▶ [Recorded data]:
<<<<

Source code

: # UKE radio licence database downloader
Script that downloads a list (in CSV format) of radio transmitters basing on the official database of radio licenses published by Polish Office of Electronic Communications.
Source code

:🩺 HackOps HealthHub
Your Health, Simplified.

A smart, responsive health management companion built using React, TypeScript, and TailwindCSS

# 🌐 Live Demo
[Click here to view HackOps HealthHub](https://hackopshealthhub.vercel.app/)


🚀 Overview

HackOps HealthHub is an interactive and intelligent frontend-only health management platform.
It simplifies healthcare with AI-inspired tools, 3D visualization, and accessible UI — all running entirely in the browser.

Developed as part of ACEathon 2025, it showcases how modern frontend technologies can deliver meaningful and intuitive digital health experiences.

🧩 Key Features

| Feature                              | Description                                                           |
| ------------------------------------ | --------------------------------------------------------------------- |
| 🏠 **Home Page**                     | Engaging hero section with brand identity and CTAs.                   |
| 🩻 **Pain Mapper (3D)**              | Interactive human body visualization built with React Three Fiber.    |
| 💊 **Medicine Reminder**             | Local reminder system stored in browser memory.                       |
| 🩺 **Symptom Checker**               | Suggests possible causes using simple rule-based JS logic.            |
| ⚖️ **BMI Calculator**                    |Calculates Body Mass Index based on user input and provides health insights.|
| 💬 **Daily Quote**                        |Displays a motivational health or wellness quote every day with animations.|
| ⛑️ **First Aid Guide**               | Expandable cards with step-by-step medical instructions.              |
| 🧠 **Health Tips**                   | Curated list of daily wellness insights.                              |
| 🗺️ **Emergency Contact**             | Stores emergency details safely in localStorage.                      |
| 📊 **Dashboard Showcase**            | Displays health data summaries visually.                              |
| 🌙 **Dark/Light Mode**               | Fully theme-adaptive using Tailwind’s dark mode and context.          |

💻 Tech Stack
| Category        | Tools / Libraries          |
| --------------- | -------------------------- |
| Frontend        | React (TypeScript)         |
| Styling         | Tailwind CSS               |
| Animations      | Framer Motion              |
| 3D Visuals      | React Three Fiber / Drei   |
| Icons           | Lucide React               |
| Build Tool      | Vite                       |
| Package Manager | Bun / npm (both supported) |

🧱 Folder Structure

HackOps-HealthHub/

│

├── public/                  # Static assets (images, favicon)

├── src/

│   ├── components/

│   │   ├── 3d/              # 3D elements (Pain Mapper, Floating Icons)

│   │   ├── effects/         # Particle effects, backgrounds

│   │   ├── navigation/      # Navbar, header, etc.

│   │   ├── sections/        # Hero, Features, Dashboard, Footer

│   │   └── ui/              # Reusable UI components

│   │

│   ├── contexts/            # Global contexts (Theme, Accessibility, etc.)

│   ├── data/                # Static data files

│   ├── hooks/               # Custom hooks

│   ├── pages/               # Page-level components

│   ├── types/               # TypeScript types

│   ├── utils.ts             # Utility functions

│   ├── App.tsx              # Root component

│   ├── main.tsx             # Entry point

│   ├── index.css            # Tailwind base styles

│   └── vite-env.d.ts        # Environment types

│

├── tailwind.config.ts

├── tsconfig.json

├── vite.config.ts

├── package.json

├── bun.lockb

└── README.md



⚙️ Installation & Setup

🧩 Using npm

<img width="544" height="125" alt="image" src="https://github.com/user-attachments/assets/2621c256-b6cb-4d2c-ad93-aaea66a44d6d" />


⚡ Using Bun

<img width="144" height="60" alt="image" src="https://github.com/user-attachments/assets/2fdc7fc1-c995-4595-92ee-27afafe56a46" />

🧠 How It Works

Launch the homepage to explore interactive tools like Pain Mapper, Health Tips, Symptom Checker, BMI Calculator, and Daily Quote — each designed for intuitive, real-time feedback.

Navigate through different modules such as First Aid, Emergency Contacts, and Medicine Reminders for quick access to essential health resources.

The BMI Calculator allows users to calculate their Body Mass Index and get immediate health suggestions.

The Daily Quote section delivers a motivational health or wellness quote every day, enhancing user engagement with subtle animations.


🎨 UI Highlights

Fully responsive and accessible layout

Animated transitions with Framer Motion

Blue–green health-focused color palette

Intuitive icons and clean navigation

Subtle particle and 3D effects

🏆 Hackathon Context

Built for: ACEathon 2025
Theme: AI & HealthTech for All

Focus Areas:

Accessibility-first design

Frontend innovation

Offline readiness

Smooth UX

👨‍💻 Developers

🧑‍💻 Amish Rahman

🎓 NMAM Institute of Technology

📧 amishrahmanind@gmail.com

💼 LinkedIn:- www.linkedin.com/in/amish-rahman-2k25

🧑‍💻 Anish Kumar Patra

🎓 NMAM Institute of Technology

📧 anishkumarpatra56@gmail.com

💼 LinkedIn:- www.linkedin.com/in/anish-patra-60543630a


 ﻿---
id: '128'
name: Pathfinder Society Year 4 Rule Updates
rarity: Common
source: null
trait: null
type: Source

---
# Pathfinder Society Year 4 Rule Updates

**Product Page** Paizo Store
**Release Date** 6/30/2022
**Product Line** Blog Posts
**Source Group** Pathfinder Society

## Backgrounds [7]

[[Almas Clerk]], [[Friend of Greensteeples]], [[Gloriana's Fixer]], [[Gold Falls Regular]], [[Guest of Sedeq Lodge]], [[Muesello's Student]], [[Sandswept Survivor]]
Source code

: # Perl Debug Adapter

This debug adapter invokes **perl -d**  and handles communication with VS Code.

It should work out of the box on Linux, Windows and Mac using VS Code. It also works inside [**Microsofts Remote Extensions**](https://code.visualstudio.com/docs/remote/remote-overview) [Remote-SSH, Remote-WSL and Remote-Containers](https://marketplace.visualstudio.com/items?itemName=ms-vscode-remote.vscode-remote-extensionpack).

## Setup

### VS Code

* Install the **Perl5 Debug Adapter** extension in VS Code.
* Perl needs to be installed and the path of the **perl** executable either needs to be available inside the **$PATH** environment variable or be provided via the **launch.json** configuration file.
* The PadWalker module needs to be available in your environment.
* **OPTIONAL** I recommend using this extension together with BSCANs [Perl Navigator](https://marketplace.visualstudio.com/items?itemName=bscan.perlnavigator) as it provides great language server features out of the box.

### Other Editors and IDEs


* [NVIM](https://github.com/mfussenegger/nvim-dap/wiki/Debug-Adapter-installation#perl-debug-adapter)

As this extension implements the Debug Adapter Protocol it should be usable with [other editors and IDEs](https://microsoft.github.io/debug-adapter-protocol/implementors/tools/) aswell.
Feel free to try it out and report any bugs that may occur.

>>>>
<<<<

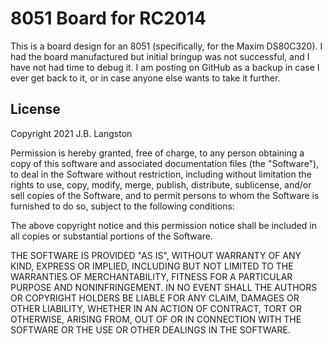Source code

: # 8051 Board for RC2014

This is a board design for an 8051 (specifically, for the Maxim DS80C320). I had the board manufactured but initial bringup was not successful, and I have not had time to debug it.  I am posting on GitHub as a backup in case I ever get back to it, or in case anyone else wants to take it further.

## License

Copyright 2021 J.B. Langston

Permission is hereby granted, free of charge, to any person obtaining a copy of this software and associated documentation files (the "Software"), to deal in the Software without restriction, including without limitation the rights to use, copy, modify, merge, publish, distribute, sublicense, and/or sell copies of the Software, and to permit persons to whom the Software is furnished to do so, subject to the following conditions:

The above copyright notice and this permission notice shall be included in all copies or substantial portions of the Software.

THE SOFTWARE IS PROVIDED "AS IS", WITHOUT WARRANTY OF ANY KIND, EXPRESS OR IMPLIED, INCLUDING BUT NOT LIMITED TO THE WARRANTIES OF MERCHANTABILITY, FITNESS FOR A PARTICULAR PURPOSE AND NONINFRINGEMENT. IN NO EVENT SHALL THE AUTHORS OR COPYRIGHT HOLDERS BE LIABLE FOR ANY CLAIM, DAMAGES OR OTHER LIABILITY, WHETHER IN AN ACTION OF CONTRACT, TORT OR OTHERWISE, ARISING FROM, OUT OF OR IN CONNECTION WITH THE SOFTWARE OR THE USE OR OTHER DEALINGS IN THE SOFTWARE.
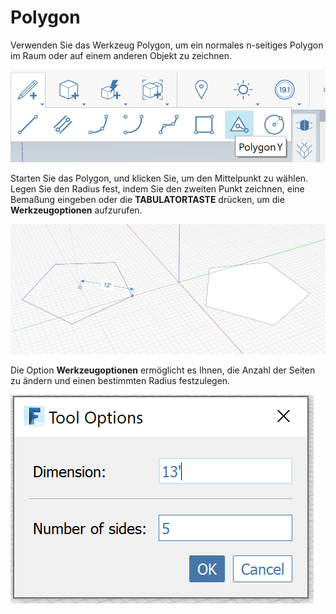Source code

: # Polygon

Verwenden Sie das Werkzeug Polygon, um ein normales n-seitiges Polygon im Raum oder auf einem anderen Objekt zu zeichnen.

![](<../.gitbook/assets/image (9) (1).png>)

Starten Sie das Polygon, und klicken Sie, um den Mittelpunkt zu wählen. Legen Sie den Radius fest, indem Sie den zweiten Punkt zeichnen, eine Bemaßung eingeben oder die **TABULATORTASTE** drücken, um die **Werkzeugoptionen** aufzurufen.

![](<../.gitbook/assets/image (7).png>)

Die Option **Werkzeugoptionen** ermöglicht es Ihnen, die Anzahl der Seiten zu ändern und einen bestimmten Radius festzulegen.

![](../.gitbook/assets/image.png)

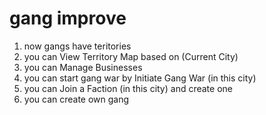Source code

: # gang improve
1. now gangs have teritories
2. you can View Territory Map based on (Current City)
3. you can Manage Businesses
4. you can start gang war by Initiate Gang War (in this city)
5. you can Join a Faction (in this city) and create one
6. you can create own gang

>>>>
<<<<

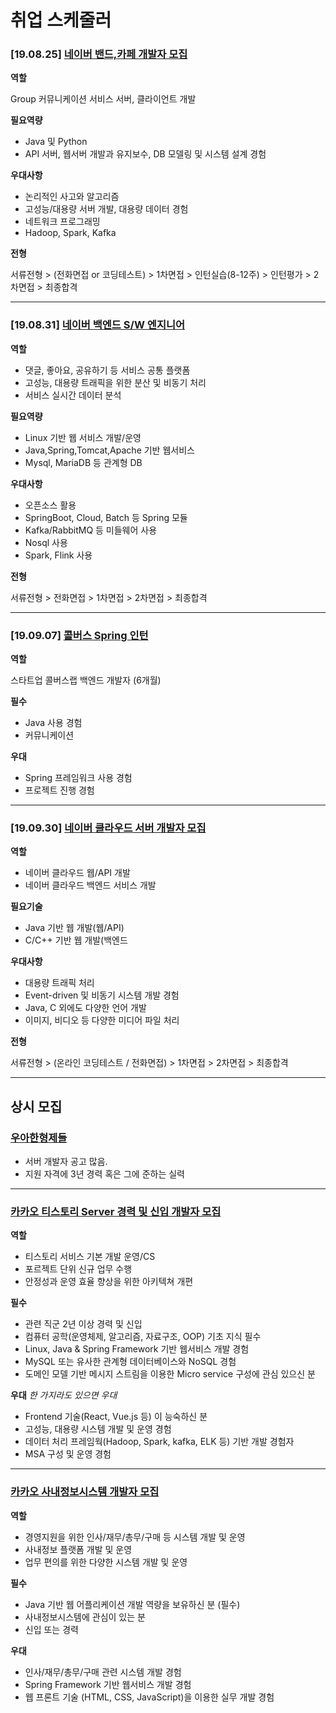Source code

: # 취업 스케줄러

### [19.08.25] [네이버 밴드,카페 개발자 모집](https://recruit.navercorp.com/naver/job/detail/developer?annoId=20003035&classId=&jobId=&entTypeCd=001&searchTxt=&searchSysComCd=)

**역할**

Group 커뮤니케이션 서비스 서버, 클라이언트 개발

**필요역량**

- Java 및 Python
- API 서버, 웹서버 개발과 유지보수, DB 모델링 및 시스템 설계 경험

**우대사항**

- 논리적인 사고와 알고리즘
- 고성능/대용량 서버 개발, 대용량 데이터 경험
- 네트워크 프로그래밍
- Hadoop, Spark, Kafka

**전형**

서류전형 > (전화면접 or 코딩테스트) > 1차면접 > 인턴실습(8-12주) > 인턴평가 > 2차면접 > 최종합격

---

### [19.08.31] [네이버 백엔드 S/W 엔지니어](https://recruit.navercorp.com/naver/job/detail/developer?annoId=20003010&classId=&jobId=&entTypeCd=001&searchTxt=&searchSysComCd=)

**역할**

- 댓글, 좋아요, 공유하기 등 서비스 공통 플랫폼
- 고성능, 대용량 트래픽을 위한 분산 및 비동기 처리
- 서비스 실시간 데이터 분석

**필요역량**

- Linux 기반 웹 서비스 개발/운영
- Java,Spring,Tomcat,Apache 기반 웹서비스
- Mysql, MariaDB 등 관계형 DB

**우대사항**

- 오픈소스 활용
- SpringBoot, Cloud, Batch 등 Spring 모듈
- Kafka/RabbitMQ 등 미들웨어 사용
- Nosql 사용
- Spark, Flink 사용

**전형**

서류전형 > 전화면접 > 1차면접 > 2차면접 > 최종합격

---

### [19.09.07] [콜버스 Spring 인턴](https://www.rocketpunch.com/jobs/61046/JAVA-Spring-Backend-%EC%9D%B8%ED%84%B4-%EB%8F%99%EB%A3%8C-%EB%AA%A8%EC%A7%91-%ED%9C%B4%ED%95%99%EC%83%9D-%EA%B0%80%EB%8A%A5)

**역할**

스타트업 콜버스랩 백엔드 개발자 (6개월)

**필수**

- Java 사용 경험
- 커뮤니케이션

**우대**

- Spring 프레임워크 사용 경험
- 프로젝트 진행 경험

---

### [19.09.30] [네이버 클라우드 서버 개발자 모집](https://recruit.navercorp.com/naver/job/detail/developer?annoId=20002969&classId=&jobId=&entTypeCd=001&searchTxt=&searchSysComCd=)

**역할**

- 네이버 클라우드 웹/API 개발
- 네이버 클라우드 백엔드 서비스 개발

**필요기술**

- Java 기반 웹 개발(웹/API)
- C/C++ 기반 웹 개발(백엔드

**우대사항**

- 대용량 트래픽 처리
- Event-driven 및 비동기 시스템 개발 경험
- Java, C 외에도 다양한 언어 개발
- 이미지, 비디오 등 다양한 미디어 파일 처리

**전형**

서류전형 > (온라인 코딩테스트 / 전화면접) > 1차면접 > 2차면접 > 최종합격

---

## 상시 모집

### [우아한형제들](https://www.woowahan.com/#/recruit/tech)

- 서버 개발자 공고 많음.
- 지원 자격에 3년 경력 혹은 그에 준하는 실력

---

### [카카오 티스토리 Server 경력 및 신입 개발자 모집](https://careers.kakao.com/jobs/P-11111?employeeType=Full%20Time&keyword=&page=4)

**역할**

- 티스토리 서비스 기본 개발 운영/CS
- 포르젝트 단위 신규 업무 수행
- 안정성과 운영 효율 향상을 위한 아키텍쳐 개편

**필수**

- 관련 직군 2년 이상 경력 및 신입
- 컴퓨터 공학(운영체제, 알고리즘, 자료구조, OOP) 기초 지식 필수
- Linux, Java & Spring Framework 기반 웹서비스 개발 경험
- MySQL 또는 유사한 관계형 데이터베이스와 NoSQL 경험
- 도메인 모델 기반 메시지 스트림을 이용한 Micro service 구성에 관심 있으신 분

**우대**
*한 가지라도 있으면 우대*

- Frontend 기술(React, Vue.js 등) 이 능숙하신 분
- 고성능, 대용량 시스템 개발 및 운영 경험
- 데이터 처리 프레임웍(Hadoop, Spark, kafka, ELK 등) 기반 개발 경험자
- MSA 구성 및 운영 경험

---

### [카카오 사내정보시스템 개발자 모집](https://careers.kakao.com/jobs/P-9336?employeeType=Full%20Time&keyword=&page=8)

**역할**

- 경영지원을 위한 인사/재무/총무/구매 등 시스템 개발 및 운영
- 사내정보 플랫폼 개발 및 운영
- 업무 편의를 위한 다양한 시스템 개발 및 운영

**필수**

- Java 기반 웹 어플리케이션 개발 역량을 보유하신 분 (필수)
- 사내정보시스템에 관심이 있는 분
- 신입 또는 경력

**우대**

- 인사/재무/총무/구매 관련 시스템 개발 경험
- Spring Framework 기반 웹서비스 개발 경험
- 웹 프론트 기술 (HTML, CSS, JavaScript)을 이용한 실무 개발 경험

>>>>

▶ [Exercise requirements]: The answer is the run of lines above from the line containing "Curated list of" through the line containing "Stores emergency details", copied exactly and alone.

▶ [Response]:
| 🧠 **Health Tips**                   | Curated list of daily wellness insights.                              |
| 🗺️ **Emergency Contact**             | Stores emergency details safely in localStorage.                      |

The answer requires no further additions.